“Love Thy Enemies”
January 18 is Martin Luther King Day, a national holiday set aside to honor the great civil rights warrior who fought in the 1950 and 60s against racism in the United States. Even after one hundred years following the Civil War, our nation was still plagued by the continuance of blatant unfairness and subjugation visited upon many of our black citizens. While the Civil War did halt institutional slavery, it fell grievously short in bringing true equality and fairness to its many newly freed citizens. The demoralizing, penalizing, and hateful practices of racism – never truly ceased for many black people, especially so in the South.
What were some of these abuses built up over this one hundred years that stirred Rev. King and the Civil Right Movement to take to the streets and highways in passionate protest?

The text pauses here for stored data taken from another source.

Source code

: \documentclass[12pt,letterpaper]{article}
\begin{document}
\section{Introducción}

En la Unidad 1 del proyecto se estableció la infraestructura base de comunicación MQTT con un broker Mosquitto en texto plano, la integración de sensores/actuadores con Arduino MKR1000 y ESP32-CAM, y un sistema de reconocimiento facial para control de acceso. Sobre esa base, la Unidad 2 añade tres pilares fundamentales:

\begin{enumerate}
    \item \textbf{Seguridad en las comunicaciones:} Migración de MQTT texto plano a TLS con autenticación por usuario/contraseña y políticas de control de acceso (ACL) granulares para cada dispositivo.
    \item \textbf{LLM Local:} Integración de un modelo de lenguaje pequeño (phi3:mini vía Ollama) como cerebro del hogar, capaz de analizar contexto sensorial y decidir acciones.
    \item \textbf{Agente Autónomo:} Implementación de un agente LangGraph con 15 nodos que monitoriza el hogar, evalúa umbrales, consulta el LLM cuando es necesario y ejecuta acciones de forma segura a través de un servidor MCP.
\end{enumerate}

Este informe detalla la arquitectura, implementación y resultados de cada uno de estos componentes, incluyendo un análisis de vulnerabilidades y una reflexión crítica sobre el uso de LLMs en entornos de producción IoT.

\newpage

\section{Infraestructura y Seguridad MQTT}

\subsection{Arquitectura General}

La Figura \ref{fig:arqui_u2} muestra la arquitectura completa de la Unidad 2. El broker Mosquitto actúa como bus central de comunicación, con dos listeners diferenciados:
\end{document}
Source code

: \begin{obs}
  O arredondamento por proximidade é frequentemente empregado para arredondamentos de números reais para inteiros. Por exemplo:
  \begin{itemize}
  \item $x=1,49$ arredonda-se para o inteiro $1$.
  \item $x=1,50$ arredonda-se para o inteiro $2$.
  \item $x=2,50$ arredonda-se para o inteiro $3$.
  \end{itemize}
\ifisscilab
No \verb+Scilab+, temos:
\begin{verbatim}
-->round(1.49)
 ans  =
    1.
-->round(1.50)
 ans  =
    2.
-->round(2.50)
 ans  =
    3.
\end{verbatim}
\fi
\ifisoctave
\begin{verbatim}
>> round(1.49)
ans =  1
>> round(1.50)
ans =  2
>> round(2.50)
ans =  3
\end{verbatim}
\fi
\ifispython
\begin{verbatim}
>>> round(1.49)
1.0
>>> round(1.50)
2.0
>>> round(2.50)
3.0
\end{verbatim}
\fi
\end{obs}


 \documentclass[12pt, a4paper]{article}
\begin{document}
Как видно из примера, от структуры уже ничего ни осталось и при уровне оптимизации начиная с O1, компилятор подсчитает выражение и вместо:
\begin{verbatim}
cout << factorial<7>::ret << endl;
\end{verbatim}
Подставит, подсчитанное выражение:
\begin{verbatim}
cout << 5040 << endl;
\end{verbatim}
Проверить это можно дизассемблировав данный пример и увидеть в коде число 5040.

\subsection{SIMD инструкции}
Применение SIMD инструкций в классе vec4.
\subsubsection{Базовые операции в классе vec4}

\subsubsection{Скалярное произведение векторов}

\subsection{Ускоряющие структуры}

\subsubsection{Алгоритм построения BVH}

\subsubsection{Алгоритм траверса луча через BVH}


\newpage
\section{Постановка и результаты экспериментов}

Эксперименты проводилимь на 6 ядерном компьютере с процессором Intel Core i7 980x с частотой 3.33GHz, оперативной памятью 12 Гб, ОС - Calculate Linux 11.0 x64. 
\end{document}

One injustice and barbarity after another was piled on top of the Southern black man: disenfranchisement of voting rights, separate but very unequal schools, lynching, industrial slavery (Read Slavery Under Another Name), Jim Crow laws, the terror of the Klu Klux Klan, the withdrawal of Federal protection starting in 1877, debt slavery via sharecropping, – all these and many more abuses – created an overriding oppression of their humanity, of their God-given dignity, and of their equality as worthy citizens.
The focus of this column is to underscore how such abuse by one set of humans visited upon another is to be resisted and fought to bring about a measure of victory. The oppression of the black man in the United States beginning with its importation of slaves from its earliest days as a colony to the atrocities still in place into the 1960’s, and even today with its hangover from racial prejudices from the past – is just one more sorry episode in the history of mankind. The facts of human history tell us that oppression, subjugation, and genocide will never cease, and that there will always be a need to resist and defeat evildoers if one desires to live in freedom with dignity. There will always be a war to fight; the challenge is to find the right way to wage such a war.
So, back to Martin Luther King and the Civil Rights Movement. How did their fight the vicious racism suffered by his fellow black citizens? Answer: their tactic was Biblical nonviolent resistance using God’s precept that one should LOVE his enemies! Their protest marches were peaceful demonstrations designed to call attention to the hideous practices visited upon black people in the South. The brutal reactions, beatings, and even murder by many Southerners and their racist leaders – both political, economic, and religious, was now exposed and seen on TV by millions across our land. The vicious acts of stoning and clubbing peaceful protestors, hauling them off to jails and prison cells was now out in the open. The wrongdoers were now exposed and shamed, creating a backlash crying for justice reaching all the way to the White House and Congress.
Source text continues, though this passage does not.